上司からは目標達成しろとプレッシャーをかけられ、部下たちからは会社の愚痴を吐かれる……つねに板挟み状態の中間管理職ですが、ストレスを「ため込む人」と「ため込まない人」の差はいったいどこにあるのでしょうか。
多くのビジネスパーソンが持つメンタルの悩みを解決してくれる『刑事メンタル』の著者であり、刑事生活20年の森透匡さんは、修羅場という修羅場を潜り抜け、ときに捜査本部100人のチームを束ねてきた元ベテラン警部。自身も中間管理職としてプレッシャーが大きい立場にいたといいますが、効果的なストレスコントロール術で乗り切ったそうです。(取材・構成/川代紗生、撮影/疋田千里)
刑事100人を束ねた管理職時代に見つけた
ストレスを溜めない習慣
──森さんは警察に27年在籍、23歳という若さで巡査部長に昇格、そして同期生トップの35歳で警部に昇任されたと伺いました。ただでさえプレッシャーの強い刑事のお仕事なのに、さらにリーダーとして組織を束ねていくとなると、かなりのストレスなのではないでしょうか?

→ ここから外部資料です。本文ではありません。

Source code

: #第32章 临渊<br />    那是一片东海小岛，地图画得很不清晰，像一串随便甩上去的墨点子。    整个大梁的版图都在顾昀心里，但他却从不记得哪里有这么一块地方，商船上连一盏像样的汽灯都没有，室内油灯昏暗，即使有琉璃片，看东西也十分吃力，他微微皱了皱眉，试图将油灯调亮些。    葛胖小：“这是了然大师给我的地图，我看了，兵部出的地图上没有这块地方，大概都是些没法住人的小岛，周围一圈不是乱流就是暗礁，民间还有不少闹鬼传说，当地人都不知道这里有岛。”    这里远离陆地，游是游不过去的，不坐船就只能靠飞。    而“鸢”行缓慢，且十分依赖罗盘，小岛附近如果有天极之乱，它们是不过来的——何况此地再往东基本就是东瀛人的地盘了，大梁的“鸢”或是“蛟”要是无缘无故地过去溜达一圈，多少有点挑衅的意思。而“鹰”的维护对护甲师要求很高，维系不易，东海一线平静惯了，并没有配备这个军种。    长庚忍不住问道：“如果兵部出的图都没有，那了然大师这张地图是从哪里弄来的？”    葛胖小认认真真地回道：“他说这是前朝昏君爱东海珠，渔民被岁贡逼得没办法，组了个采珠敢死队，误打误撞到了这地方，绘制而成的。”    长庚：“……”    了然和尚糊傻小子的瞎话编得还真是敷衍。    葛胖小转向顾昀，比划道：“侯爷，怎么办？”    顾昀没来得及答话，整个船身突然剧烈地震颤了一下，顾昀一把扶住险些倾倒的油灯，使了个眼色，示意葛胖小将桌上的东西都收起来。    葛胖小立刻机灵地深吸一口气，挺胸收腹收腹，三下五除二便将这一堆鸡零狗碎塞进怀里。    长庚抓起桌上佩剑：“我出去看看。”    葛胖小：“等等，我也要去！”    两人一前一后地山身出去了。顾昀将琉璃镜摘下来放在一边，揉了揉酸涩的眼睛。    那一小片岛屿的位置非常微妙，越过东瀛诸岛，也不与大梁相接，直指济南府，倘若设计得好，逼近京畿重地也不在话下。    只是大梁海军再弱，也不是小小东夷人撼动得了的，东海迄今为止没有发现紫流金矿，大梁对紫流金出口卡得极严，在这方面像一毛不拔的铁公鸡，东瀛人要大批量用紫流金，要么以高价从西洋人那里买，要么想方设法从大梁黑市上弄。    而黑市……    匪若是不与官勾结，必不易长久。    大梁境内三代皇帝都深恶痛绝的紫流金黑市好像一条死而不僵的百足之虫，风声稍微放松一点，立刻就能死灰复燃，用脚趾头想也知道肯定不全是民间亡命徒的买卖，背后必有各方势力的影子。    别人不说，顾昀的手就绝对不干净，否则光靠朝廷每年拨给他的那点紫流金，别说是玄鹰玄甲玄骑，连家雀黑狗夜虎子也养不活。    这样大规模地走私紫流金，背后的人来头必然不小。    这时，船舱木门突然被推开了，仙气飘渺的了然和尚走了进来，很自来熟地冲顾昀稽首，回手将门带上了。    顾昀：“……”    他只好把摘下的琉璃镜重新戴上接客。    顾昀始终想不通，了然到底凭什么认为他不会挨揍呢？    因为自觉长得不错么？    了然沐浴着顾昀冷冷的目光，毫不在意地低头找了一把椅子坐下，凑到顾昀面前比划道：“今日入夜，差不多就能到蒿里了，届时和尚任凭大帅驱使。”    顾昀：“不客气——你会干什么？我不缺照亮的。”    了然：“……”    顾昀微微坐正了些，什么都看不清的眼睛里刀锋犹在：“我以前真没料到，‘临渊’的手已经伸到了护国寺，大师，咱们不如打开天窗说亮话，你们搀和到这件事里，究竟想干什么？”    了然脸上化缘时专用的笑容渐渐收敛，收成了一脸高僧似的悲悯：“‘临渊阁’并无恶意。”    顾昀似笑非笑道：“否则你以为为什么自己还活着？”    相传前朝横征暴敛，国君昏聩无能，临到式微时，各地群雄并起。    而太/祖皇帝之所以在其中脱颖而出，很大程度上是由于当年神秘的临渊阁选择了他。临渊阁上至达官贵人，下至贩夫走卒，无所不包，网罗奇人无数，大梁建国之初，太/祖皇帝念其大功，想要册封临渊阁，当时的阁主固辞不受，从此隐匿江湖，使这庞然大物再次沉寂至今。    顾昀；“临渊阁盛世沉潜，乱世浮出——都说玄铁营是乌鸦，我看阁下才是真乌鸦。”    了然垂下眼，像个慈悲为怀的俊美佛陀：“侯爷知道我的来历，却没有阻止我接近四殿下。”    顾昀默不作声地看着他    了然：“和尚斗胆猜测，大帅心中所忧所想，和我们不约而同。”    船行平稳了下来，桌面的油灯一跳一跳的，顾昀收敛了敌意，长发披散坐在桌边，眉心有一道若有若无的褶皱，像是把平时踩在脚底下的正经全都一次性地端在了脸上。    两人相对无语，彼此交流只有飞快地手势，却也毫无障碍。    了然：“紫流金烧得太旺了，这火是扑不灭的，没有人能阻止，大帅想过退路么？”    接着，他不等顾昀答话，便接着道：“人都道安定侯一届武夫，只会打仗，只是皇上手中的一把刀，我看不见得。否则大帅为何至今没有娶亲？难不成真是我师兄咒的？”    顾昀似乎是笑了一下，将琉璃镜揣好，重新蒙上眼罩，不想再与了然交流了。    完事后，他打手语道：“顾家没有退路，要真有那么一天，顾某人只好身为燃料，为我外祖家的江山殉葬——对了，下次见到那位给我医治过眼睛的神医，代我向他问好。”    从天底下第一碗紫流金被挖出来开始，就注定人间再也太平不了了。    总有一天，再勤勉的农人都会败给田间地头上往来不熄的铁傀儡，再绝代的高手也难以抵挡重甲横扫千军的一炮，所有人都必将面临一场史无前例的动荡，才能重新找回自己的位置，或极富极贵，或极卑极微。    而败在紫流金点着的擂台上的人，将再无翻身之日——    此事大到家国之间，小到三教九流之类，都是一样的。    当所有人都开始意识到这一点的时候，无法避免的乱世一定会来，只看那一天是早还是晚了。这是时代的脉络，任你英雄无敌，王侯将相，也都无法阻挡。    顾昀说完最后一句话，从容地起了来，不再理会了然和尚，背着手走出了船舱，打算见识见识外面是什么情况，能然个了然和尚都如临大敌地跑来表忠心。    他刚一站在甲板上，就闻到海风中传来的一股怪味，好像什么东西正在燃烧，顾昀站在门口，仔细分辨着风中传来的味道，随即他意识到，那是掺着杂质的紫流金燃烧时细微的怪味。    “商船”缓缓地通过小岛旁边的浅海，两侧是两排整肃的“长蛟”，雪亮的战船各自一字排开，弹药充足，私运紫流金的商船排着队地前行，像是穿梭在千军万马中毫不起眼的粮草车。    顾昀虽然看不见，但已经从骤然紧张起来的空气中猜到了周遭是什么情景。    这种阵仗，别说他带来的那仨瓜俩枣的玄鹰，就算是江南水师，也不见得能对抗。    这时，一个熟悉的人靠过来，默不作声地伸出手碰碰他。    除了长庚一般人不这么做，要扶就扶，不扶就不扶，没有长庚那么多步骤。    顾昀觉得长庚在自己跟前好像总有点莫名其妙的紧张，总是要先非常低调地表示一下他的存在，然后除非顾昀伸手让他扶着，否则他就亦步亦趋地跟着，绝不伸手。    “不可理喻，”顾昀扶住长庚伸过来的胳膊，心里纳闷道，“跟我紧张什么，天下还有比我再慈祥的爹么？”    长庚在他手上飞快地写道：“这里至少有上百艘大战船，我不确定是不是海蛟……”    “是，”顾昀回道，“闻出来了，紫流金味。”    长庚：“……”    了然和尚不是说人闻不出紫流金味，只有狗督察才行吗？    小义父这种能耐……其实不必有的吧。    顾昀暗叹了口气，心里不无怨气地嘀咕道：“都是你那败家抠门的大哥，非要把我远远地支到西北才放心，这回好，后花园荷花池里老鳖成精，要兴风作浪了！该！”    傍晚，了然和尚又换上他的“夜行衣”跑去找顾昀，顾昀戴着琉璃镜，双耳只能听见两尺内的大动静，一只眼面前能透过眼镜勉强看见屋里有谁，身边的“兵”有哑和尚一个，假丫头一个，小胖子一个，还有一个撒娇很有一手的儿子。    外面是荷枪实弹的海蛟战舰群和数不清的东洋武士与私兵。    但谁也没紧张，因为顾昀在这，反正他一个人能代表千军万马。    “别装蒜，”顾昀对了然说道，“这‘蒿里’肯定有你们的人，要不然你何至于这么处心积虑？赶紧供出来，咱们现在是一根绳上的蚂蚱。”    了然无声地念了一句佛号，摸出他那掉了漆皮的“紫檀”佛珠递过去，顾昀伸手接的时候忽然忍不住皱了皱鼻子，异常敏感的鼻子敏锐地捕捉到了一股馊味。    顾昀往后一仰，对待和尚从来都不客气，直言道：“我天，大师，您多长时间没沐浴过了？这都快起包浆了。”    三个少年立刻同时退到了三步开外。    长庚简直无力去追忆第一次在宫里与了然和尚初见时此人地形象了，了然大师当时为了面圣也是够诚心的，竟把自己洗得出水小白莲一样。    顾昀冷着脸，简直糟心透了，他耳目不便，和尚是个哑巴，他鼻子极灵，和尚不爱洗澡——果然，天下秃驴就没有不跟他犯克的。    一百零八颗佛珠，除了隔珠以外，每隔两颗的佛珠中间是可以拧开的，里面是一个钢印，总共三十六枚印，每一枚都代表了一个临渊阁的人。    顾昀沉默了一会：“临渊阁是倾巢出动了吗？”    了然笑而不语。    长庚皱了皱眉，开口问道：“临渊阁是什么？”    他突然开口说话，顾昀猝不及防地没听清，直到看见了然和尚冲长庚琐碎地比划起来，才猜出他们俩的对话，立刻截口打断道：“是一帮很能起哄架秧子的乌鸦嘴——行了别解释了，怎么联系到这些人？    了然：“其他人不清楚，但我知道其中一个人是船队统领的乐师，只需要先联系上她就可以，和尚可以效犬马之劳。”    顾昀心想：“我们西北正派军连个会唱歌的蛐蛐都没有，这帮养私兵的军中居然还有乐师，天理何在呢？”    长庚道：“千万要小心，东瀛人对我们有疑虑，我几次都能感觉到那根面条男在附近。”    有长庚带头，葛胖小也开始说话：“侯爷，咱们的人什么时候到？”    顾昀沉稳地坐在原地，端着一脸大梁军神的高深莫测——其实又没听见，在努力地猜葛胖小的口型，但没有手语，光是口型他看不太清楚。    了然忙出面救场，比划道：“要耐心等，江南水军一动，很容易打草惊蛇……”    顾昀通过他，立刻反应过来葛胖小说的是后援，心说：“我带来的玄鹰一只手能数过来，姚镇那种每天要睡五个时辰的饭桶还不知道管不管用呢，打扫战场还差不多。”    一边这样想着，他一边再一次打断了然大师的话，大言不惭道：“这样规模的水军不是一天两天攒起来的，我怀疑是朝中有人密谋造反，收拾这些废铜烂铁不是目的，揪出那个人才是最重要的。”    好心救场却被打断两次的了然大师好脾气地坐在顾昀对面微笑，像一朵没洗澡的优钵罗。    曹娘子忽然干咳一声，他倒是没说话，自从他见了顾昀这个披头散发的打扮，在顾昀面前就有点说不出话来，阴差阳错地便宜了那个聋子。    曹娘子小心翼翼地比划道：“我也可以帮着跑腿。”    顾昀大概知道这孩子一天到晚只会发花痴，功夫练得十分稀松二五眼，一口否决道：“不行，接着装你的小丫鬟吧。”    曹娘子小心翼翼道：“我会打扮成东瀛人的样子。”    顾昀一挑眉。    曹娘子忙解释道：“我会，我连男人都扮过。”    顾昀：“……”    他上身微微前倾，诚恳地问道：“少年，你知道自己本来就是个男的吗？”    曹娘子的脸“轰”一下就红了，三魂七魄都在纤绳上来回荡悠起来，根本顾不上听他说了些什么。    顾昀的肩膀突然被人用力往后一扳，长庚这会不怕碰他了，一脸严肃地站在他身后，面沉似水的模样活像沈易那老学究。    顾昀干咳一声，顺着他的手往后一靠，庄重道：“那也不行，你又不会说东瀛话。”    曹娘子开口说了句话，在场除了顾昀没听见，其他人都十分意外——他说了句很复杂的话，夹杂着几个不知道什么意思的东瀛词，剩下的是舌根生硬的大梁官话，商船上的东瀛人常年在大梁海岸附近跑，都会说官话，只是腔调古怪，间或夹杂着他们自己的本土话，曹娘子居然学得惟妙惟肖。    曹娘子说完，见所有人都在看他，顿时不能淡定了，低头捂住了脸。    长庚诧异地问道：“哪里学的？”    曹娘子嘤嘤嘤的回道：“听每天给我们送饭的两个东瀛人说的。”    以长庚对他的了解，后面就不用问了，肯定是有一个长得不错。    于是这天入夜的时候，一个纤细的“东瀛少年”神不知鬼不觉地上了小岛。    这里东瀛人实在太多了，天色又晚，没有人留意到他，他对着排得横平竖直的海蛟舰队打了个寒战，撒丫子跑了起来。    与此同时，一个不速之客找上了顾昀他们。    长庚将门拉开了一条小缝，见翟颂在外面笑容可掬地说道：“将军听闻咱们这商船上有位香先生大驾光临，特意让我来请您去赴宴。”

森 透匡(以下、森):10年ほど警部として働いていましたが、やっぱりストレスはありますよ。警部って、中間管理職なんですよね。じつは検挙件数、検挙率、事件の抑制件数など、ノルマがあるんです。警察の仕事はすべて数値目標で管理されていて、私も当時は本部の監察からノルマを定期的に精査されていました。
──上からはノルマのプレッシャーがあり、さらに部下の成長も促し……となると、考えることがたくさんありますよね。何人くらいのチームを束ねていたんですか?
森:ケースによるのですが、多いときは捜査本部100人をまとめなければならないこともありました。
──100人! 大変ですね!
森:しかも、刑事って個性が強い人ばっかりなんです。「おれさまは刑事だぜ!」みたいなね。なので、部下は生意気で言うことを聞かないし、上からはノルマ達成しろとプレッシャーをかけられ、やっぱりストレスはたまりました。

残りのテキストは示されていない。